Falcon: Faster and Parallel Inference of Large Language Models through Enhanced Semi-Autoregressive Drafting and Custom-Designed Decoding Tree
Xiangxiang Gao, Weisheng Xie, Yiwei Xiang, Feng Ji
TL;DR
Falcon tackles the latency-accuracy trade-off in LLM inference by introducing a semi-autoregressive speculative decoding framework that blends fast multi-token drafting with strong intra-block dependencies. It achieves this through Coupled Sequential Glancing Distillation (CSGD) and a custom-designed decoding tree, enabling multiple forward passes and parallel verification while preserving draft quality. Theoretical analysis links CSGD to improved token dependencies within a block, and extensive experiments show lossless speedups of $2.91\times$ to $3.51\times$ on Vicuna and LLaMA2-Chat with a compact two-layer-ish drafter, outperforming AR and SAR baselines such as Eagle, Medusa, Lookahead, SPS, and PLD. The approach offers practical impact for real-time LLM applications under resource constraints and lays groundwork for further improvements in SAR decoding via dynamic trees and stronger token interdependencies.
Abstract
Striking an optimal balance between minimal drafting latency and high speculation accuracy to enhance the inference speed of Large Language Models remains a significant challenge in speculative decoding. In this paper, we introduce Falcon, an innovative semi-autoregressive speculative decoding framework fashioned to augment both the drafter's parallelism and output quality. Falcon incorporates the Coupled Sequential Glancing Distillation technique, which fortifies inter-token dependencies within the same block, leading to increased speculation accuracy.
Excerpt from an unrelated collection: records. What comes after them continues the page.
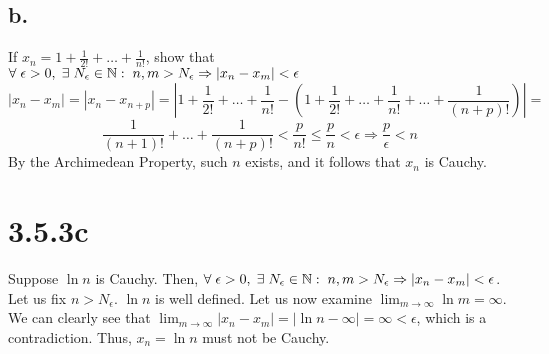 \documentclass[11pt]{article}
\begin{document}
\subsection*{b.}
If $x_n = 1 + \frac{1}{2!} + \ldots + \frac{1}{n!}$, show that $\forall \hspace{1mm} \epsilon > 0, \hspace{1mm} \exists \hspace{1mm} N_{\epsilon} \in \mathbb{N}: \hspace{1mm} n,m>N_{\epsilon} \Rightarrow |x_n-x_m| < \epsilon$
\[|x_n-x_m|=|x_n-x_{n+p}|=\left|1+\frac{1}{2!}+\ldots+\frac{1}{n!}-\left(1+\frac{1}{2!}+\ldots+\frac{1}{n!}+\ldots+\frac{1}{(n+p)!}\right)\right|=\]
\[\frac{1}{(n+1)!}+\ldots+\frac{1}{(n+p)!} < \frac{p}{n!} \leq \frac{p}{n}<\epsilon\Rightarrow\frac{p}{\epsilon} < n\]
By the Archimedean Property, such $n$ exists, and it follows that $x_n$ is Cauchy.

\section*{3.5.3c}
Suppose $\ln{n}$ is Cauchy. Then, $\forall \hspace{1mm} \epsilon > 0, \hspace{1mm} \exists \hspace{1mm} N_{\epsilon}\in\mathbb{N}:\hspace{1mm} n,m>N_{\epsilon}\Rightarrow |x_n-x_m| < \epsilon$. \\
Let us fix $n>N_{\epsilon}$. $\ln{n}$ is well defined. Let us now examine $\lim_{m\to\infty} \ln{m}=\infty$. We can clearly see that $\lim_{m\to\infty}|x_n-x_m|=|\ln{n}-\infty|=\infty < \epsilon$, which is a contradiction. Thus, $x_n=\ln{n}$ must not be Cauchy.
\end{document}
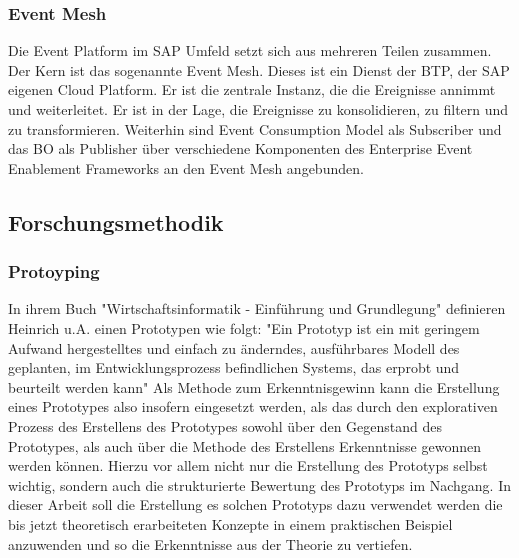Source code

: \subsubsection*{Event Mesh}
Die Event Platform im  SAP Umfeld setzt sich aus mehreren Teilen zusammen. Der Kern ist das sogenannte Event Mesh. Dieses ist ein Dienst der \ac{BTP}, der SAP eigenen Cloud Platform. Er ist die zentrale Instanz, die die Ereignisse annimmt und weiterleitet. Er ist in der Lage, die Ereignisse zu konsolidieren, zu filtern und zu transformieren. Weiterhin sind Event Consumption Model als Subscriber und das \ac{BO} als Publisher über verschiedene Komponenten des Enterprise Event Enablement Frameworks an den Event Mesh angebunden.\ \cite[Vgl.][]{sapse_evm}

\subsection{Forschungsmethodik}
\subsubsection*{Protoyping}
\label{Protoyping}
In ihrem Buch "Wirtschaftsinformatik - Einführung und Grundlegung" definieren Heinrich u.A. einen Prototypen wie folgt: "Ein Prototyp ist ein mit geringem Aufwand hergestelltes und einfach zu änderndes, ausführbares Modell des geplanten, im Entwicklungsprozess befindlichen Systems, das erprobt und beurteilt werden kann" \cite[S. 114]{heinrich2007wirtschaftsinformatik}
Als Methode zum Erkenntnisgewinn kann die Erstellung eines Prototypes also insofern eingesetzt werden, als das durch den explorativen Prozess des Erstellens des Prototypes sowohl über den Gegenstand des Prototypes, als auch über die Methode des Erstellens Erkenntnisse gewonnen werden können. Hierzu vor allem nicht nur die Erstellung des Prototyps selbst wichtig, sondern auch die strukturierte Bewertung des Prototyps im Nachgang. \cite[S. 119]{heinrich2007wirtschaftsinformatik} In dieser Arbeit soll die Erstellung es solchen Prototyps dazu verwendet werden die bis jetzt theoretisch erarbeiteten Konzepte in einem praktischen Beispiel anzuwenden und so die Erkenntnisse aus der Theorie zu vertiefen.



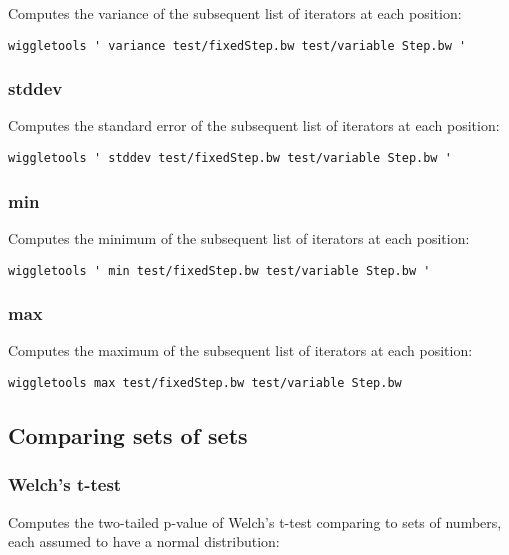\documentclass[12pt]{article}
\begin{document}
Computes the variance of the subsequent list of iterators at each position:

\begin{verbatim}
wiggletools ' variance test/fixedStep.bw test/variable Step.bw '
\end{verbatim}

\subsubsection{stddev}

Computes the standard error of the subsequent list of iterators at each position:

\begin{verbatim}
wiggletools ' stddev test/fixedStep.bw test/variable Step.bw '
\end{verbatim}

\subsubsection{min}


Computes the minimum of the subsequent list of iterators at each position:

\begin{verbatim}
wiggletools ' min test/fixedStep.bw test/variable Step.bw '
\end{verbatim}

\subsubsection{max}

Computes the maximum of the subsequent list of iterators at each position:

\begin{verbatim}
wiggletools max test/fixedStep.bw test/variable Step.bw 
\end{verbatim}

\subsection{Comparing sets of sets}

\subsubsection{Welch's t-test}

Computes the two-tailed p-value of Welch's t-test comparing to sets of numbers, each assumed to have a normal distribution:
\end{document}

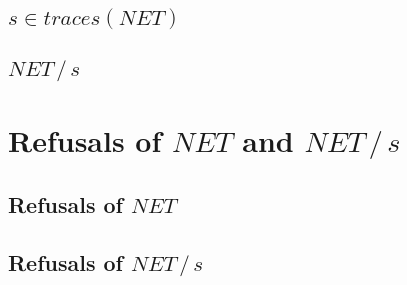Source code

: \documentclass[11pt,a4paper]{article}
\def\after{\,/\,}
\begin{document}
\subsection{$s \in traces(NET)$}

\subsection{$NET \after s$}

\section{Refusals of $NET$ and $NET \after s$}

\subsection{Refusals of $NET$}

\subsection{Refusals of $NET \after s$}
\end{document}

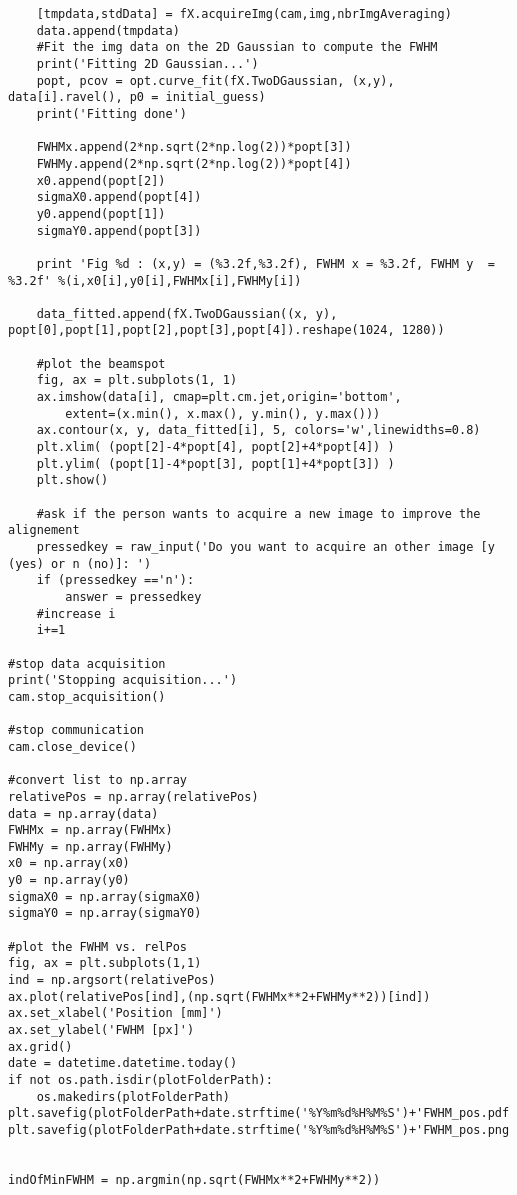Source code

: \begin{lstlisting}
    [tmpdata,stdData] = fX.acquireImg(cam,img,nbrImgAveraging)
    data.append(tmpdata)
    #Fit the img data on the 2D Gaussian to compute the FWHM
    print('Fitting 2D Gaussian...')
    popt, pcov = opt.curve_fit(fX.TwoDGaussian, (x,y), data[i].ravel(), p0 = initial_guess)
    print('Fitting done')

    FWHMx.append(2*np.sqrt(2*np.log(2))*popt[3])
    FWHMy.append(2*np.sqrt(2*np.log(2))*popt[4])
    x0.append(popt[2])
    sigmaX0.append(popt[4])
    y0.append(popt[1])
    sigmaY0.append(popt[3])

    print 'Fig %d : (x,y) = (%3.2f,%3.2f), FWHM x = %3.2f, FWHM y  = %3.2f' %(i,x0[i],y0[i],FWHMx[i],FWHMy[i])

    data_fitted.append(fX.TwoDGaussian((x, y), popt[0],popt[1],popt[2],popt[3],popt[4]).reshape(1024, 1280))

    #plot the beamspot
    fig, ax = plt.subplots(1, 1)
    ax.imshow(data[i], cmap=plt.cm.jet,origin='bottom',
        extent=(x.min(), x.max(), y.min(), y.max()))
    ax.contour(x, y, data_fitted[i], 5, colors='w',linewidths=0.8)
    plt.xlim( (popt[2]-4*popt[4], popt[2]+4*popt[4]) )
    plt.ylim( (popt[1]-4*popt[3], popt[1]+4*popt[3]) )
    plt.show()

    #ask if the person wants to acquire a new image to improve the alignement
    pressedkey = raw_input('Do you want to acquire an other image [y (yes) or n (no)]: ')
    if (pressedkey =='n'):
        answer = pressedkey
    #increase i
    i+=1

#stop data acquisition
print('Stopping acquisition...')
cam.stop_acquisition()

#stop communication
cam.close_device()

#convert list to np.array
relativePos = np.array(relativePos)
data = np.array(data)
FWHMx = np.array(FWHMx)
FWHMy = np.array(FWHMy)
x0 = np.array(x0)
y0 = np.array(y0)
sigmaX0 = np.array(sigmaX0)
sigmaY0 = np.array(sigmaY0)

#plot the FWHM vs. relPos
fig, ax = plt.subplots(1,1)
ind = np.argsort(relativePos)
ax.plot(relativePos[ind],(np.sqrt(FWHMx**2+FWHMy**2))[ind])
ax.set_xlabel('Position [mm]')
ax.set_ylabel('FWHM [px]')
ax.grid()
date = datetime.datetime.today()
if not os.path.isdir(plotFolderPath):
    os.makedirs(plotFolderPath)
plt.savefig(plotFolderPath+date.strftime('%Y%m%d%H%M%S')+'FWHM_pos.pdf')
plt.savefig(plotFolderPath+date.strftime('%Y%m%d%H%M%S')+'FWHM_pos.png')


indOfMinFWHM = np.argmin(np.sqrt(FWHMx**2+FWHMy**2))


\end{lstlisting}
We offer a comprehensive theoretical analysis to illuminate the underlying mechanisms. Additionally, we introduce a Custom-Designed Decoding Tree, which permits the drafter to generate multiple tokens in a single forward pass and accommodates multiple forward passes as needed, thereby boosting the number of drafted tokens and significantly improving the overall acceptance rate. Comprehensive evaluations on benchmark datasets such as MT-Bench, HumanEval, and GSM8K demonstrate Falcon's superior acceleration capabilities. The framework achieves a lossless speedup ratio ranging from 2.91x to 3.51x when tested on the Vicuna and LLaMA2-Chat model series. These results outstrip existing speculative decoding methods for LLMs, including Eagle, Medusa, Lookahead, SPS, and PLD, while maintaining a compact drafter architecture equivalent to merely two Transformer layers.